This is part one of a two part blog that’s going to talk about bright shiny things like Oracle GoldenGate Big Data streaming my ERP system changes through Kafka to cloud (in this case an Oracle Cloud App). But first …
In a galaxy far away and in a time when my Exadata box had an HP logo on it (yes, I did work on V1) my then employer had a customer that needed to stream data from their sales platform to the data warehouse. For this customer change capture was about reducing the impact on a fragile source system that because of the nature of their business was busy 24 hours a day, they just could not afford an invasive bulk data read slowing their principal system.
This was in days when the Data Warehouse Guide promoted two main forms of Change Replication – synchronous, trigger-based and asynchronous, log based using one of 3 or 4 methods of Oracle Streams propagation between source and target. There was also Oracle’s recent acquisition of GoldenGate which again uses the redo logs as a change source but in conjunction with its own data transport mechanism. For this customer, making changes on the source platform was almost invariably never permitted. So adding change capture triggers was not going to happen. This leaves us with log based change capture. The other thing the customer was not going to do was change the database logging settings and in this case would not switch on supplementary logging which eliminated GoldenGate as a change replication method.
Using Oracle Streams and log mining is a simple concept. When we mine logs for changes to data we are looking for information that identifies the table being changed-tracked, the row that is being changed, the type of change and the change itself. Somehow, that change message is transported and inserted into a table of changes to apply. Over this list there are mechanisms to expose this data in windows of change to the individual data subscribers and to purge no longer needed information. This is, simplistically a game of leap-frog played by the beginning and end of windows pointers; Extend is move the end pointer to most recent streamed record and purge is jump the beginning pointer to the record after the end.
Each row in the window contains information on when a change happened (A SCN and a sequence number since we may have more than one change recorded for each SCN), the type of change and then the rows of the table itself, or in the case of updates two rows, one for the before (U1) and one for the after (U2). However, here lies the problem, without supplementary logging we only see column data that has changed or is part of the primary key. If there is no change for a column the U1 and U2 records for that change are both NULL. Supplementary logging gives the complete row every time.
Having the full row of columns makes processing trivial: for each row in the CDC window insert the ‘I” records then in SCN-Sequence_Nbr order apply the updates. You can even get a little smart and only apply the latest update if we don’t actually care about multiple changes over a short time period.
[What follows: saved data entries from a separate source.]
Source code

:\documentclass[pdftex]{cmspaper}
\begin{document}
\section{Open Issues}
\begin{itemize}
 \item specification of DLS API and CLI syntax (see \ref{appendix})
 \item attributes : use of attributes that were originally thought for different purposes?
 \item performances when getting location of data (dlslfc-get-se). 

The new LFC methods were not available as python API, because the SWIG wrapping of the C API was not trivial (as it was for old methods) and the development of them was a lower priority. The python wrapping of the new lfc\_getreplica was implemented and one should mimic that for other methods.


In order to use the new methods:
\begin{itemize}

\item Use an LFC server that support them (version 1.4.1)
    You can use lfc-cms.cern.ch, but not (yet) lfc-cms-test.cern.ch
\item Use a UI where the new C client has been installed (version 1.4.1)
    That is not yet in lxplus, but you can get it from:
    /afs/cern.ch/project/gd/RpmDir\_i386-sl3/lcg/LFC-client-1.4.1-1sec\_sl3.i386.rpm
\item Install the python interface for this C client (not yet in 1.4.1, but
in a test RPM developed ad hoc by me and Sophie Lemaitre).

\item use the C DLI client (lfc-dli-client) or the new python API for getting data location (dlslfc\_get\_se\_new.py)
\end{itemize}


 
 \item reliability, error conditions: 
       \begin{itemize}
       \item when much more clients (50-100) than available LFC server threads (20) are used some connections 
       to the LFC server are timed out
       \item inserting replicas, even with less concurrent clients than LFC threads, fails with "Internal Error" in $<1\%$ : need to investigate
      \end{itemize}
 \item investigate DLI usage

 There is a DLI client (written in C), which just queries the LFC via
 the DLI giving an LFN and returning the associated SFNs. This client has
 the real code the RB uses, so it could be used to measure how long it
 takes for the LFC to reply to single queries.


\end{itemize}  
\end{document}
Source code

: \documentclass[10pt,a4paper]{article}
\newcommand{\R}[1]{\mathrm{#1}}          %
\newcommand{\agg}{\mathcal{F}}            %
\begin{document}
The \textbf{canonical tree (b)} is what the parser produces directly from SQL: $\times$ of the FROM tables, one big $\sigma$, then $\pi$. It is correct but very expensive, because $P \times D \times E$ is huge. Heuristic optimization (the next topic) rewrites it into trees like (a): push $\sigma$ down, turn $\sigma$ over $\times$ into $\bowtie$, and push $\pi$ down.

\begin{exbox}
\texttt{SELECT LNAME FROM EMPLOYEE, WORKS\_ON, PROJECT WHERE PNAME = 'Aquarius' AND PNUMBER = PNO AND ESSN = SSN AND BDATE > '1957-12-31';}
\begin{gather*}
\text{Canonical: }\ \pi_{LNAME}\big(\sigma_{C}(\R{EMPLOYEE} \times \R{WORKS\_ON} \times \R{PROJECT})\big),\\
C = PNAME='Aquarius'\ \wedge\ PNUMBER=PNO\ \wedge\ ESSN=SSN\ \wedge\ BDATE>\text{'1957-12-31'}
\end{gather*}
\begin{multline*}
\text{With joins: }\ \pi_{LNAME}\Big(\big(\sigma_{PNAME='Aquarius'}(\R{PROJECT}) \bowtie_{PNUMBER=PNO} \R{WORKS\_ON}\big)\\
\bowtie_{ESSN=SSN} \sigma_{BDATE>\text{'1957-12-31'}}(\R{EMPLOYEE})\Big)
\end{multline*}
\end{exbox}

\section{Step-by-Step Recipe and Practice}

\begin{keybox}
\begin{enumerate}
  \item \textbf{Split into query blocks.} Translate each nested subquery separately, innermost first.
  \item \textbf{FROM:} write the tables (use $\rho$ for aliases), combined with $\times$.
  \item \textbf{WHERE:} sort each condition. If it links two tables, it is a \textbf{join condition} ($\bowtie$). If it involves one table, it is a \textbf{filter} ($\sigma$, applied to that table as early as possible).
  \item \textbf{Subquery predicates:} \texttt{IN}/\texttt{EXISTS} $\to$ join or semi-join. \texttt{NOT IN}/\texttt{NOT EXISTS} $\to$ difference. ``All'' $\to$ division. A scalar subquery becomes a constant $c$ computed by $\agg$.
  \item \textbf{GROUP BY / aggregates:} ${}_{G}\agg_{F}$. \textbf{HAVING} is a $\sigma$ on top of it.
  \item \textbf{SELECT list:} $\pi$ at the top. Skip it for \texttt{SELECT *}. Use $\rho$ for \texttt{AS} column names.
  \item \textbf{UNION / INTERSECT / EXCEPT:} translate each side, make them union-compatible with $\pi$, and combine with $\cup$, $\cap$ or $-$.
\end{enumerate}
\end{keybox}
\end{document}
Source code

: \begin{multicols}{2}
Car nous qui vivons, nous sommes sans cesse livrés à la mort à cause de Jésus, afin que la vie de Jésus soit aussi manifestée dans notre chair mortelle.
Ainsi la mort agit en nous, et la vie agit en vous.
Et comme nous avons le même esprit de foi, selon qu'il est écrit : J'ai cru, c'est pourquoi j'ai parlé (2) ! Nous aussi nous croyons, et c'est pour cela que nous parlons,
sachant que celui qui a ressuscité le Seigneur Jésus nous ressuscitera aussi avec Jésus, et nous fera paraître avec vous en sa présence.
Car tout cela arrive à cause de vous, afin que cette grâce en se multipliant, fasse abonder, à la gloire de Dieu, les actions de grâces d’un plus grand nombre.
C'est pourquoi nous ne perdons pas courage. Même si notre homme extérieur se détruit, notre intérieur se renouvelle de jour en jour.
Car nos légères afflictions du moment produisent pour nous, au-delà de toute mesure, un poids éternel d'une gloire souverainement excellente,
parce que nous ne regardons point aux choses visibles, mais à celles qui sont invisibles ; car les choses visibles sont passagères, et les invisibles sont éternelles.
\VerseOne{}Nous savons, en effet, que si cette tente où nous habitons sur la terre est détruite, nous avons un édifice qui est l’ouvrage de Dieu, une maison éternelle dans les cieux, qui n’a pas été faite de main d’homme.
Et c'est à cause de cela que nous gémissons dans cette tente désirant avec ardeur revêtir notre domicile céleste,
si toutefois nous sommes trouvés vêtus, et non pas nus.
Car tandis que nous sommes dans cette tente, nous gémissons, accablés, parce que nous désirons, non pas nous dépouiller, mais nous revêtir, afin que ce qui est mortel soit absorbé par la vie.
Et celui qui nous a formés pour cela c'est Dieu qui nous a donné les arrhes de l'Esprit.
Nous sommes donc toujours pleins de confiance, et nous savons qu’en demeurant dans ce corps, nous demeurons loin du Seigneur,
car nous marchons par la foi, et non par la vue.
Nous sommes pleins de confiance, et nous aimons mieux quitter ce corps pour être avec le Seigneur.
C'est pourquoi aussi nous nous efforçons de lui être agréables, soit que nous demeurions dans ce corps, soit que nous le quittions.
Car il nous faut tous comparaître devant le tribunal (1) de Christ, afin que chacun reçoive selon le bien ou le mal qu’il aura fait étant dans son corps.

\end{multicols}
As usual I never throw data away so I tend to ignore deletes and truncates. Without this detail we give ourselves a huge problem. Yes, it is possible to process this (after all the DB does in a recovery from redo logs) but this is not simple. We need to build complete rows, but those rows need to be applied in the correct order and may need access to data that we already have in our target table. This can be done using Oracle SQL Analytic functions and a mix of UNION ALL statements. It takes time to write and is highly customised. The sensible kids get the logging turned on and do it with full data rows, and preferably using a replication product such as GoldenGate – next time I’ll give you a for why.